Plain-text document sources:

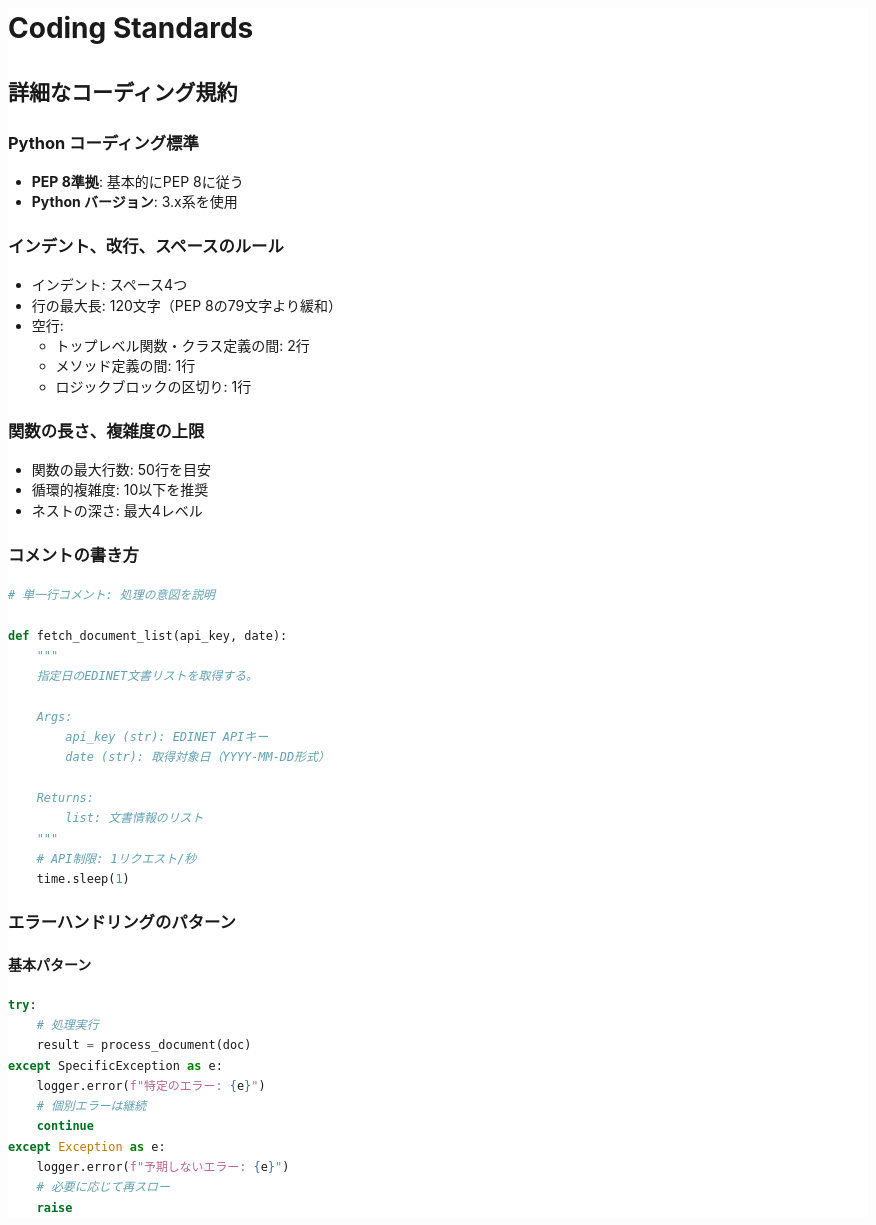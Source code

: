 # Coding Standards

## 詳細なコーディング規約

### Python コーディング標準
- **PEP 8準拠**: 基本的にPEP 8に従う
- **Python バージョン**: 3.x系を使用

### インデント、改行、スペースのルール
- インデント: スペース4つ
- 行の最大長: 120文字（PEP 8の79文字より緩和）
- 空行:
  - トップレベル関数・クラス定義の間: 2行
  - メソッド定義の間: 1行
  - ロジックブロックの区切り: 1行

### 関数の長さ、複雑度の上限
- 関数の最大行数: 50行を目安
- 循環的複雑度: 10以下を推奨
- ネストの深さ: 最大4レベル

### コメントの書き方
```python
# 単一行コメント: 処理の意図を説明

def fetch_document_list(api_key, date):
    """
    指定日のEDINET文書リストを取得する。
    
    Args:
        api_key (str): EDINET APIキー
        date (str): 取得対象日（YYYY-MM-DD形式）
        
    Returns:
        list: 文書情報のリスト
    """
    # API制限: 1リクエスト/秒
    time.sleep(1)
```

### エラーハンドリングのパターン

#### 基本パターン
```python
try:
    # 処理実行
    result = process_document(doc)
except SpecificException as e:
    logger.error(f"特定のエラー: {e}")
    # 個別エラーは継続
    continue
except Exception as e:
    logger.error(f"予期しないエラー: {e}")
    # 必要に応じて再スロー
    raise
```
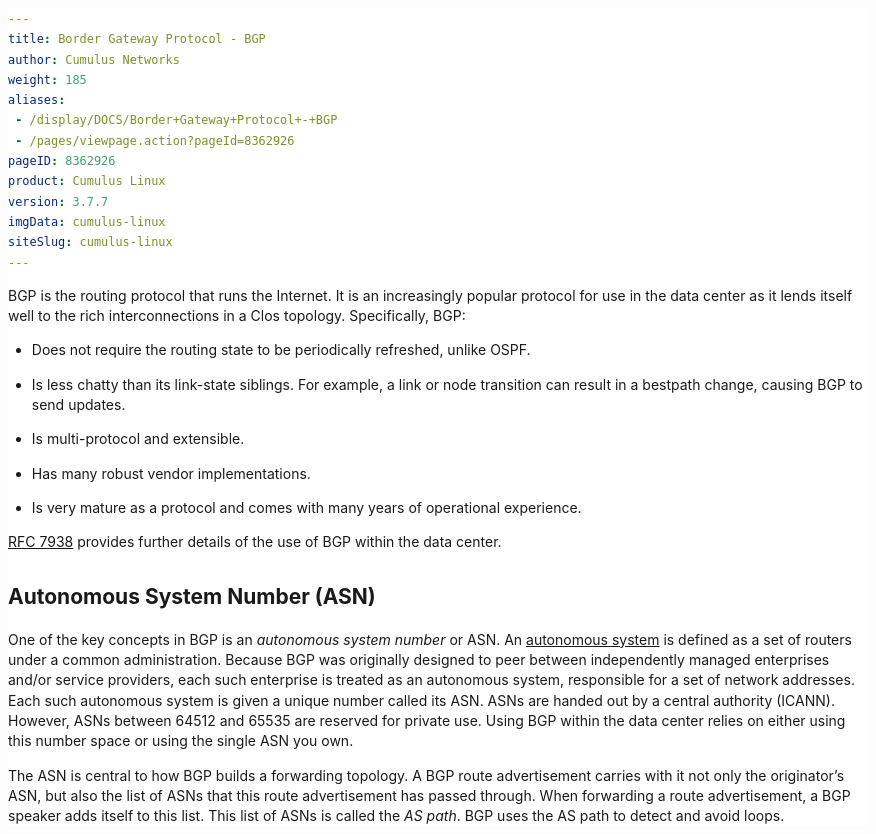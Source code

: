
 ```yaml
---
title: Border Gateway Protocol - BGP
author: Cumulus Networks
weight: 185
aliases:
 - /display/DOCS/Border+Gateway+Protocol+-+BGP
 - /pages/viewpage.action?pageId=8362926
pageID: 8362926
product: Cumulus Linux
version: 3.7.7
imgData: cumulus-linux
siteSlug: cumulus-linux
---
```

BGP is the routing protocol that runs the Internet. It is an
increasingly popular protocol for use in the data center as it lends
itself well to the rich interconnections in a Clos topology.
Specifically, BGP:

  - Does not require the routing state to be periodically refreshed,
    unlike OSPF.

  - Is less chatty than its link-state siblings. For example, a link or
    node transition can result in a bestpath change, causing BGP to send
    updates.

  - Is multi-protocol and extensible.

  - Has many robust vendor implementations.

  - Is very mature as a protocol and comes with many years of
    operational experience.

[RFC 7938](https://tools.ietf.org/html/rfc7938) provides further details
of the use of BGP within the data center.

## <span>Autonomous System Number (ASN)</span>

One of the key concepts in BGP is an *autonomous* *system number* or
ASN. An [autonomous
system](https://en.wikipedia.org/wiki/Autonomous_System_%28Internet%29)
is defined as a set of routers under a common administration. Because
BGP was originally designed to peer between independently managed
enterprises and/or service providers, each such enterprise is treated as
an autonomous system, responsible for a set of network addresses. Each
such autonomous system is given a unique number called its ASN. ASNs are
handed out by a central authority (ICANN). However, ASNs between 64512
and 65535 are reserved for private use. Using BGP within the data center
relies on either using this number space or using the single ASN you
own.

The ASN is central to how BGP builds a forwarding topology. A BGP route
advertisement carries with it not only the originator’s ASN, but also
the list of ASNs that this route advertisement has passed through. When
forwarding a route advertisement, a BGP speaker adds itself to this
list. This list of ASNs is called the *AS path*. BGP uses the AS path to
detect and avoid loops.
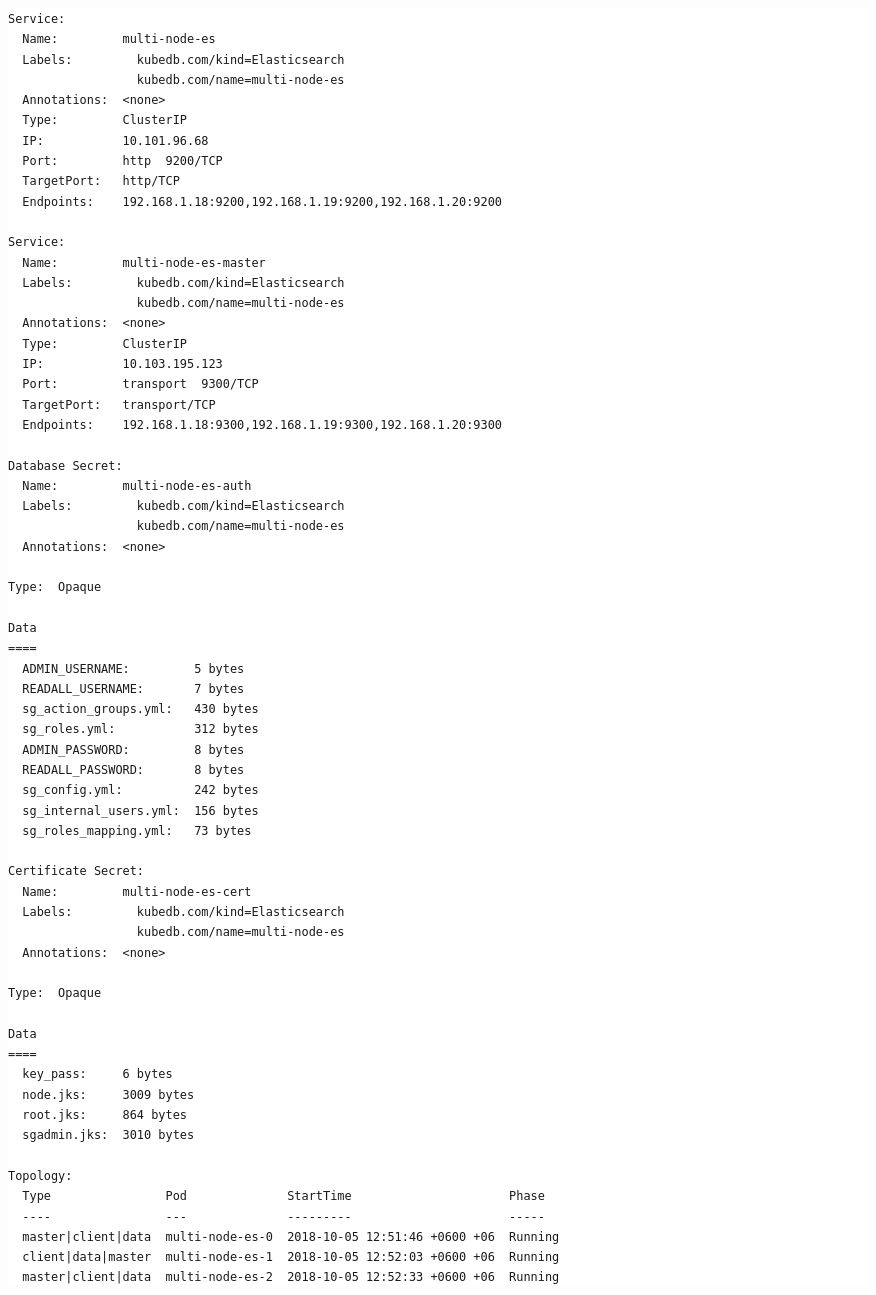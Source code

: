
 ```console
Service:        
  Name:         multi-node-es
  Labels:         kubedb.com/kind=Elasticsearch
                  kubedb.com/name=multi-node-es
  Annotations:  <none>
  Type:         ClusterIP
  IP:           10.101.96.68
  Port:         http  9200/TCP
  TargetPort:   http/TCP
  Endpoints:    192.168.1.18:9200,192.168.1.19:9200,192.168.1.20:9200

Service:        
  Name:         multi-node-es-master
  Labels:         kubedb.com/kind=Elasticsearch
                  kubedb.com/name=multi-node-es
  Annotations:  <none>
  Type:         ClusterIP
  IP:           10.103.195.123
  Port:         transport  9300/TCP
  TargetPort:   transport/TCP
  Endpoints:    192.168.1.18:9300,192.168.1.19:9300,192.168.1.20:9300

Database Secret:
  Name:         multi-node-es-auth
  Labels:         kubedb.com/kind=Elasticsearch
                  kubedb.com/name=multi-node-es
  Annotations:  <none>
  
Type:  Opaque
  
Data
====
  ADMIN_USERNAME:         5 bytes
  READALL_USERNAME:       7 bytes
  sg_action_groups.yml:   430 bytes
  sg_roles.yml:           312 bytes
  ADMIN_PASSWORD:         8 bytes
  READALL_PASSWORD:       8 bytes
  sg_config.yml:          242 bytes
  sg_internal_users.yml:  156 bytes
  sg_roles_mapping.yml:   73 bytes

Certificate Secret:
  Name:         multi-node-es-cert
  Labels:         kubedb.com/kind=Elasticsearch
                  kubedb.com/name=multi-node-es
  Annotations:  <none>
  
Type:  Opaque
  
Data
====
  key_pass:     6 bytes
  node.jks:     3009 bytes
  root.jks:     864 bytes
  sgadmin.jks:  3010 bytes

Topology:
  Type                Pod              StartTime                      Phase
  ----                ---              ---------                      -----
  master|client|data  multi-node-es-0  2018-10-05 12:51:46 +0600 +06  Running
  client|data|master  multi-node-es-1  2018-10-05 12:52:03 +0600 +06  Running
  master|client|data  multi-node-es-2  2018-10-05 12:52:33 +0600 +06  Running
```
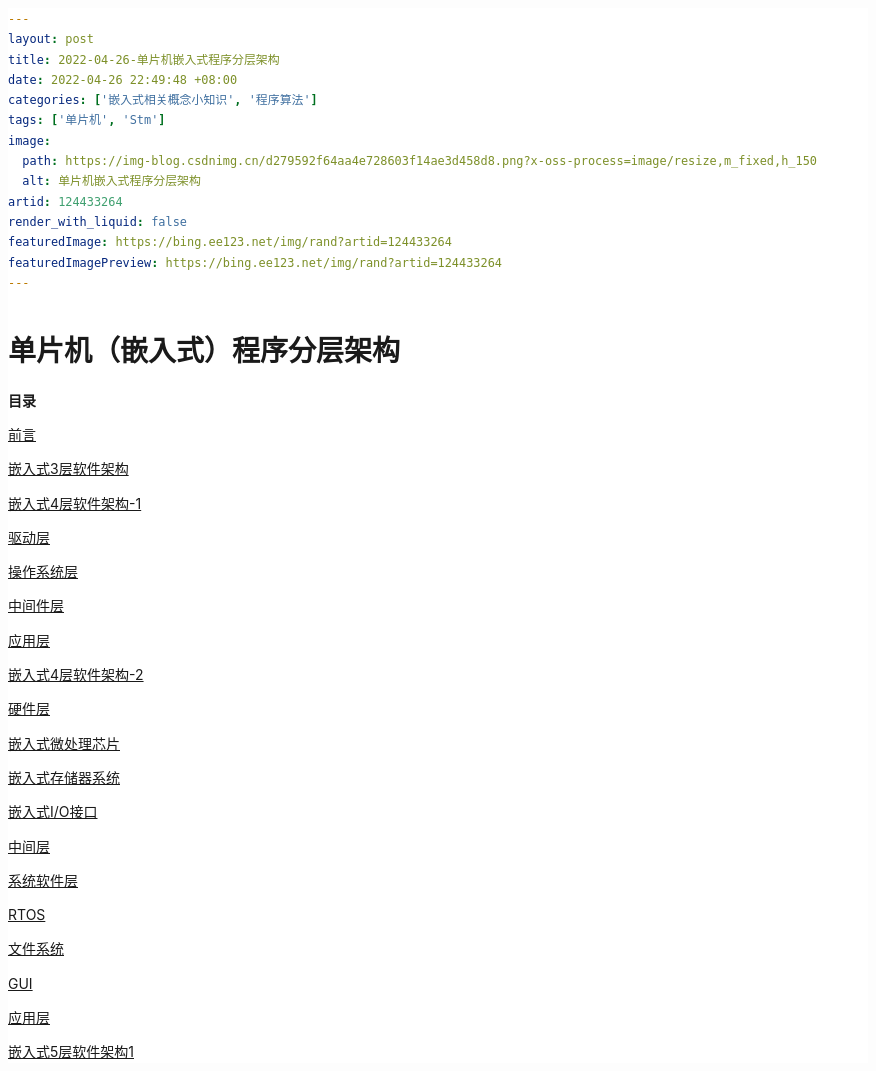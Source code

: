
 ```yaml
---
layout: post
title: 2022-04-26-单片机嵌入式程序分层架构
date: 2022-04-26 22:49:48 +08:00
categories: ['嵌入式相关概念小知识', '程序算法']
tags: ['单片机', 'Stm']
image:
  path: https://img-blog.csdnimg.cn/d279592f64aa4e728603f14ae3d458d8.png?x-oss-process=image/resize,m_fixed,h_150
  alt: 单片机嵌入式程序分层架构
artid: 124433264
render_with_liquid: false
featuredImage: https://bing.ee123.net/img/rand?artid=124433264
featuredImagePreview: https://bing.ee123.net/img/rand?artid=124433264
---
```


# 单片机（嵌入式）程序分层架构

**目录**

[前言](#%E5%89%8D%E8%A8%80)

[嵌入式3层软件架构](#%E5%B5%8C%E5%85%A5%E5%BC%8F3%E5%B1%82%E8%BD%AF%E4%BB%B6%E6%9E%B6%E6%9E%84)

[嵌入式4层软件架构-1](#%E5%B5%8C%E5%85%A5%E5%BC%8F4%E5%B1%82%E8%BD%AF%E4%BB%B6%E6%9E%B6%E6%9E%84-1)

[驱动层](#%E9%A9%B1%E5%8A%A8%E5%B1%82)

[操作系统层](#%E6%93%8D%E4%BD%9C%E7%B3%BB%E7%BB%9F%E5%B1%82)

[中间件层](#%E4%B8%AD%E9%97%B4%E4%BB%B6%E5%B1%82)

[应用层](#%E5%BA%94%E7%94%A8%E5%B1%82)

[嵌入式4层软件架构-2](#%E5%B5%8C%E5%85%A5%E5%BC%8F4%E5%B1%82%E8%BD%AF%E4%BB%B6%E6%9E%B6%E6%9E%84-2)

[硬件层](#%E7%A1%AC%E4%BB%B6%E5%B1%82)

[嵌入式微处理芯片](#%E5%B5%8C%E5%85%A5%E5%BC%8F%E5%BE%AE%E5%A4%84%E7%90%86%E8%8A%AF%E7%89%87)

[嵌入式存储器系统](#%E5%B5%8C%E5%85%A5%E5%BC%8F%E5%AD%98%E5%82%A8%E5%99%A8%E7%B3%BB%E7%BB%9F)

[嵌入式I/O接口](#%E5%B5%8C%E5%85%A5%E5%BC%8FI%2FO%E6%8E%A5%E5%8F%A3)

[中间层](#%E4%B8%AD%E9%97%B4%E5%B1%82)

[系统软件层](#%E7%B3%BB%E7%BB%9F%E8%BD%AF%E4%BB%B6%E5%B1%82)

[RTOS](#RTOS)

[文件系统](#%E6%96%87%E4%BB%B6%E7%B3%BB%E7%BB%9F)

[GUI](#GUI)

[应用层](#%E5%BA%94%E7%94%A8%E5%B1%82)

[嵌入式5层软件架构1](#%E5%B5%8C%E5%85%A5%E5%BC%8F5%E5%B1%82%E8%BD%AF%E4%BB%B6%E6%9E%B6%E6%9E%841)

* What is expected
Nothing but the lines from the one with "[嵌入式4层软件架构-1](#%E5%B" through the end of the data above should be reproduced, each exactly, both ends included.

* Answer to the exercise
[嵌入式4层软件架构-1](#%E5%B5%8C%E5%85%A5%E5%BC%8F4%E5%B1%82%E8%BD%AF%E4%BB%B6%E6%9E%B6%E6%9E%84-1)

[驱动层](#%E9%A9%B1%E5%8A%A8%E5%B1%82)

[操作系统层](#%E6%93%8D%E4%BD%9C%E7%B3%BB%E7%BB%9F%E5%B1%82)

[中间件层](#%E4%B8%AD%E9%97%B4%E4%BB%B6%E5%B1%82)

[应用层](#%E5%BA%94%E7%94%A8%E5%B1%82)

[嵌入式4层软件架构-2](#%E5%B5%8C%E5%85%A5%E5%BC%8F4%E5%B1%82%E8%BD%AF%E4%BB%B6%E6%9E%B6%E6%9E%84-2)

[硬件层](#%E7%A1%AC%E4%BB%B6%E5%B1%82)

[嵌入式微处理芯片](#%E5%B5%8C%E5%85%A5%E5%BC%8F%E5%BE%AE%E5%A4%84%E7%90%86%E8%8A%AF%E7%89%87)

[嵌入式存储器系统](#%E5%B5%8C%E5%85%A5%E5%BC%8F%E5%AD%98%E5%82%A8%E5%99%A8%E7%B3%BB%E7%BB%9F)

[嵌入式I/O接口](#%E5%B5%8C%E5%85%A5%E5%BC%8FI%2FO%E6%8E%A5%E5%8F%A3)

[中间层](#%E4%B8%AD%E9%97%B4%E5%B1%82)

[系统软件层](#%E7%B3%BB%E7%BB%9F%E8%BD%AF%E4%BB%B6%E5%B1%82)

[RTOS](#RTOS)

[文件系统](#%E6%96%87%E4%BB%B6%E7%B3%BB%E7%BB%9F)

[GUI](#GUI)

[应用层](#%E5%BA%94%E7%94%A8%E5%B1%82)

[嵌入式5层软件架构1](#%E5%B5%8C%E5%85%A5%E5%BC%8F5%E5%B1%82%E8%BD%AF%E4%BB%B6%E6%9E%B6%E6%9E%841)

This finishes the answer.